__Work task__. Repeat the whole listing exactly.

── Source information

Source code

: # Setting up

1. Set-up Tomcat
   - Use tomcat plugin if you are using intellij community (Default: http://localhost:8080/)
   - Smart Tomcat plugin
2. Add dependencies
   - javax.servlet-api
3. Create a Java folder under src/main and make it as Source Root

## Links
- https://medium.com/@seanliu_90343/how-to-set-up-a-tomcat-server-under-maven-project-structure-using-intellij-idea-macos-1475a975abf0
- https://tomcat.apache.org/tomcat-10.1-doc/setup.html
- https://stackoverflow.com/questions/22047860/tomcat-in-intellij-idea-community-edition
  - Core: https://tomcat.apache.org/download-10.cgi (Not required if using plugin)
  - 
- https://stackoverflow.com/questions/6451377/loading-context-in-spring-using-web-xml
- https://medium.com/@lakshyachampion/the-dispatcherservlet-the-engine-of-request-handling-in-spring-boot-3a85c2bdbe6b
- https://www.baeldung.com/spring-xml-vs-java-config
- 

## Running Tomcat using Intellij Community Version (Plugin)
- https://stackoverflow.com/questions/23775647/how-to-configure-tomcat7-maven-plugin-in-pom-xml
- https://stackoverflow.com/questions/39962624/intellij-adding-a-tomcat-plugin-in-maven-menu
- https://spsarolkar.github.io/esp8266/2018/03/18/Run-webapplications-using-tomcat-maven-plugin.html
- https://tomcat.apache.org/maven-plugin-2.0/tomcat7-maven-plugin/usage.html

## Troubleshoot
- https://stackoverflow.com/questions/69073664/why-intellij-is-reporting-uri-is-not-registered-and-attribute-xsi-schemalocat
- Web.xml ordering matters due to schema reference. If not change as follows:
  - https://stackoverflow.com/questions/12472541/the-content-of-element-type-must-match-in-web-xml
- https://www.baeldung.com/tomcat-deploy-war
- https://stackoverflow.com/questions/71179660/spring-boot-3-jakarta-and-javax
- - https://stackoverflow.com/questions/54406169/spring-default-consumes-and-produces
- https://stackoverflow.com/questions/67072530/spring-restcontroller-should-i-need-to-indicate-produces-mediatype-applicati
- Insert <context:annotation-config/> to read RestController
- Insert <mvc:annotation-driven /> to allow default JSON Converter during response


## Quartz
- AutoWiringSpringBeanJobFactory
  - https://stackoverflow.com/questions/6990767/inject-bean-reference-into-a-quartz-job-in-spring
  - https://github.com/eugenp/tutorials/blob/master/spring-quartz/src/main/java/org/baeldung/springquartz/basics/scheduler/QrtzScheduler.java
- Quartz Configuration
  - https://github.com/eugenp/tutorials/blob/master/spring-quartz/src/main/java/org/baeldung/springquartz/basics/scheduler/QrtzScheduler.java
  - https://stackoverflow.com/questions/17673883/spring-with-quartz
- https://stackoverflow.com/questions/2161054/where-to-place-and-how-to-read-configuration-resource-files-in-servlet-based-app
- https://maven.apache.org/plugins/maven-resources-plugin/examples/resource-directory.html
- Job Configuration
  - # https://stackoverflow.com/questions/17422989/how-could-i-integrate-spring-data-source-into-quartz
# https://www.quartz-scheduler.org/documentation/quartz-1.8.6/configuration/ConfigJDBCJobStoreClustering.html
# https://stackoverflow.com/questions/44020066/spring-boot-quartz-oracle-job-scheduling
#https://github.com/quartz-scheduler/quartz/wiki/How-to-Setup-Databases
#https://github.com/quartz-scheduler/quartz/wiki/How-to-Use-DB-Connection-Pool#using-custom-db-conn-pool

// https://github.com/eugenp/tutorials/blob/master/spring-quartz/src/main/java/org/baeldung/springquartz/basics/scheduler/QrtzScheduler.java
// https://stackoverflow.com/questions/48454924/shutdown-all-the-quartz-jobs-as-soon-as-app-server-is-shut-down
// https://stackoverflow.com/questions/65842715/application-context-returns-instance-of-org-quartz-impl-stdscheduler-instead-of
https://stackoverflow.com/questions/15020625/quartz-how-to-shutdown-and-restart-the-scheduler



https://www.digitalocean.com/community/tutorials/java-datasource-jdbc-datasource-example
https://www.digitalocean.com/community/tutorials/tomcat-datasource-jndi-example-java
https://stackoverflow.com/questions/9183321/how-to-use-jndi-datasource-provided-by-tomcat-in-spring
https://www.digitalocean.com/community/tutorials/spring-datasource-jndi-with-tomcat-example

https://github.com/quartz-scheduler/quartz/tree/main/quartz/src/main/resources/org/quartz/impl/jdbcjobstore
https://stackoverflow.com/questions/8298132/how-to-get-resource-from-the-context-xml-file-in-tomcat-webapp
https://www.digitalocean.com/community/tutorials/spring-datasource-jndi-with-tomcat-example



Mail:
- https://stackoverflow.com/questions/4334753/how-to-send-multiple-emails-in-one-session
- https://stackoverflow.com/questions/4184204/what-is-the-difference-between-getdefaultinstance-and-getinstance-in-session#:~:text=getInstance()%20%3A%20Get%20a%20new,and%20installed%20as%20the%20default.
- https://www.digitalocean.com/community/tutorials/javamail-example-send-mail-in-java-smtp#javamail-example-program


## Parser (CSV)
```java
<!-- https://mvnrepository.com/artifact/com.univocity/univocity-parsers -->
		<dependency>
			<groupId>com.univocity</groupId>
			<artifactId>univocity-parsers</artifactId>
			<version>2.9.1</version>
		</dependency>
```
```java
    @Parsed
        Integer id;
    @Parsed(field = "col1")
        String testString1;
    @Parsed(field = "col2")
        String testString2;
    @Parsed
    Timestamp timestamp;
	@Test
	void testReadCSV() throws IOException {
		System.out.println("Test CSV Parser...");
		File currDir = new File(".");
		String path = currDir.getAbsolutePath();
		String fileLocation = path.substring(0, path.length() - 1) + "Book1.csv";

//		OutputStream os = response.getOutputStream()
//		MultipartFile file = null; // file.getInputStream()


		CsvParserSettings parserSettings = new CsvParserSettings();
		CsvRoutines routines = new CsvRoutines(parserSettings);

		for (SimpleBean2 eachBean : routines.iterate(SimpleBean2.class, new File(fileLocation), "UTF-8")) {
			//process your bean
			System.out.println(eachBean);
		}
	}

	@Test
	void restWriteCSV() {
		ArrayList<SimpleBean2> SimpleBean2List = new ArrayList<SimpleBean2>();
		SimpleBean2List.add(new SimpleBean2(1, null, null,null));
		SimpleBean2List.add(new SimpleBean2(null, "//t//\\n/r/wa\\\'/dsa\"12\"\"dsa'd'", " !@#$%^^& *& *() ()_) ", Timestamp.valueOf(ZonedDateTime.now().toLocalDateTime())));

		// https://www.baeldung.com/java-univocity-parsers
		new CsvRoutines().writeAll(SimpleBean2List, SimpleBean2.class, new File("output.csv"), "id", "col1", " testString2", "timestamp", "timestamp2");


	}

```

────

__Finished task__.
Source code

: # Setting up

1. Set-up Tomcat
   - Use tomcat plugin if you are using intellij community (Default: http://localhost:8080/)
   - Smart Tomcat plugin
2. Add dependencies
   - javax.servlet-api
3. Create a Java folder under src/main and make it as Source Root

## Links
- https://medium.com/@seanliu_90343/how-to-set-up-a-tomcat-server-under-maven-project-structure-using-intellij-idea-macos-1475a975abf0
- https://tomcat.apache.org/tomcat-10.1-doc/setup.html
- https://stackoverflow.com/questions/22047860/tomcat-in-intellij-idea-community-edition
  - Core: https://tomcat.apache.org/download-10.cgi (Not required if using plugin)
  - 
- https://stackoverflow.com/questions/6451377/loading-context-in-spring-using-web-xml
- https://medium.com/@lakshyachampion/the-dispatcherservlet-the-engine-of-request-handling-in-spring-boot-3a85c2bdbe6b
- https://www.baeldung.com/spring-xml-vs-java-config
- 

## Running Tomcat using Intellij Community Version (Plugin)
- https://stackoverflow.com/questions/23775647/how-to-configure-tomcat7-maven-plugin-in-pom-xml
- https://stackoverflow.com/questions/39962624/intellij-adding-a-tomcat-plugin-in-maven-menu
- https://spsarolkar.github.io/esp8266/2018/03/18/Run-webapplications-using-tomcat-maven-plugin.html
- https://tomcat.apache.org/maven-plugin-2.0/tomcat7-maven-plugin/usage.html

## Troubleshoot
- https://stackoverflow.com/questions/69073664/why-intellij-is-reporting-uri-is-not-registered-and-attribute-xsi-schemalocat
- Web.xml ordering matters due to schema reference. If not change as follows:
  - https://stackoverflow.com/questions/12472541/the-content-of-element-type-must-match-in-web-xml
- https://www.baeldung.com/tomcat-deploy-war
- https://stackoverflow.com/questions/71179660/spring-boot-3-jakarta-and-javax
- - https://stackoverflow.com/questions/54406169/spring-default-consumes-and-produces
- https://stackoverflow.com/questions/67072530/spring-restcontroller-should-i-need-to-indicate-produces-mediatype-applicati
- Insert <context:annotation-config/> to read RestController
- Insert <mvc:annotation-driven /> to allow default JSON Converter during response


## Quartz
- AutoWiringSpringBeanJobFactory
  - https://stackoverflow.com/questions/6990767/inject-bean-reference-into-a-quartz-job-in-spring
  - https://github.com/eugenp/tutorials/blob/master/spring-quartz/src/main/java/org/baeldung/springquartz/basics/scheduler/QrtzScheduler.java
- Quartz Configuration
  - https://github.com/eugenp/tutorials/blob/master/spring-quartz/src/main/java/org/baeldung/springquartz/basics/scheduler/QrtzScheduler.java
  - https://stackoverflow.com/questions/17673883/spring-with-quartz
- https://stackoverflow.com/questions/2161054/where-to-place-and-how-to-read-configuration-resource-files-in-servlet-based-app
- https://maven.apache.org/plugins/maven-resources-plugin/examples/resource-directory.html
- Job Configuration
  - # https://stackoverflow.com/questions/17422989/how-could-i-integrate-spring-data-source-into-quartz
# https://www.quartz-scheduler.org/documentation/quartz-1.8.6/configuration/ConfigJDBCJobStoreClustering.html
# https://stackoverflow.com/questions/44020066/spring-boot-quartz-oracle-job-scheduling
#https://github.com/quartz-scheduler/quartz/wiki/How-to-Setup-Databases
#https://github.com/quartz-scheduler/quartz/wiki/How-to-Use-DB-Connection-Pool#using-custom-db-conn-pool

// https://github.com/eugenp/tutorials/blob/master/spring-quartz/src/main/java/org/baeldung/springquartz/basics/scheduler/QrtzScheduler.java
// https://stackoverflow.com/questions/48454924/shutdown-all-the-quartz-jobs-as-soon-as-app-server-is-shut-down
// https://stackoverflow.com/questions/65842715/application-context-returns-instance-of-org-quartz-impl-stdscheduler-instead-of
https://stackoverflow.com/questions/15020625/quartz-how-to-shutdown-and-restart-the-scheduler



https://www.digitalocean.com/community/tutorials/java-datasource-jdbc-datasource-example
https://www.digitalocean.com/community/tutorials/tomcat-datasource-jndi-example-java
https://stackoverflow.com/questions/9183321/how-to-use-jndi-datasource-provided-by-tomcat-in-spring
https://www.digitalocean.com/community/tutorials/spring-datasource-jndi-with-tomcat-example

https://github.com/quartz-scheduler/quartz/tree/main/quartz/src/main/resources/org/quartz/impl/jdbcjobstore
https://stackoverflow.com/questions/8298132/how-to-get-resource-from-the-context-xml-file-in-tomcat-webapp
https://www.digitalocean.com/community/tutorials/spring-datasource-jndi-with-tomcat-example



Mail:
- https://stackoverflow.com/questions/4334753/how-to-send-multiple-emails-in-one-session
- https://stackoverflow.com/questions/4184204/what-is-the-difference-between-getdefaultinstance-and-getinstance-in-session#:~:text=getInstance()%20%3A%20Get%20a%20new,and%20installed%20as%20the%20default.
- https://www.digitalocean.com/community/tutorials/javamail-example-send-mail-in-java-smtp#javamail-example-program


## Parser (CSV)
```java
<!-- https://mvnrepository.com/artifact/com.univocity/univocity-parsers -->
		<dependency>
			<groupId>com.univocity</groupId>
			<artifactId>univocity-parsers</artifactId>
			<version>2.9.1</version>
		</dependency>
```
```java
    @Parsed
        Integer id;
    @Parsed(field = "col1")
        String testString1;
    @Parsed(field = "col2")
        String testString2;
    @Parsed
    Timestamp timestamp;
	@Test
	void testReadCSV() throws IOException {
		System.out.println("Test CSV Parser...");
		File currDir = new File(".");
		String path = currDir.getAbsolutePath();
		String fileLocation = path.substring(0, path.length() - 1) + "Book1.csv";

//		OutputStream os = response.getOutputStream()
//		MultipartFile file = null; // file.getInputStream()


		CsvParserSettings parserSettings = new CsvParserSettings();
		CsvRoutines routines = new CsvRoutines(parserSettings);

		for (SimpleBean2 eachBean : routines.iterate(SimpleBean2.class, new File(fileLocation), "UTF-8")) {
			//process your bean
			System.out.println(eachBean);
		}
	}

	@Test
	void restWriteCSV() {
		ArrayList<SimpleBean2> SimpleBean2List = new ArrayList<SimpleBean2>();
		SimpleBean2List.add(new SimpleBean2(1, null, null,null));
		SimpleBean2List.add(new SimpleBean2(null, "//t//\\n/r/wa\\\'/dsa\"12\"\"dsa'd'", " !@#$%^^& *& *() ()_) ", Timestamp.valueOf(ZonedDateTime.now().toLocalDateTime())));

		// https://www.baeldung.com/java-univocity-parsers
		new CsvRoutines().writeAll(SimpleBean2List, SimpleBean2.class, new File("output.csv"), "id", "col1", " testString2", "timestamp", "timestamp2");


	}

```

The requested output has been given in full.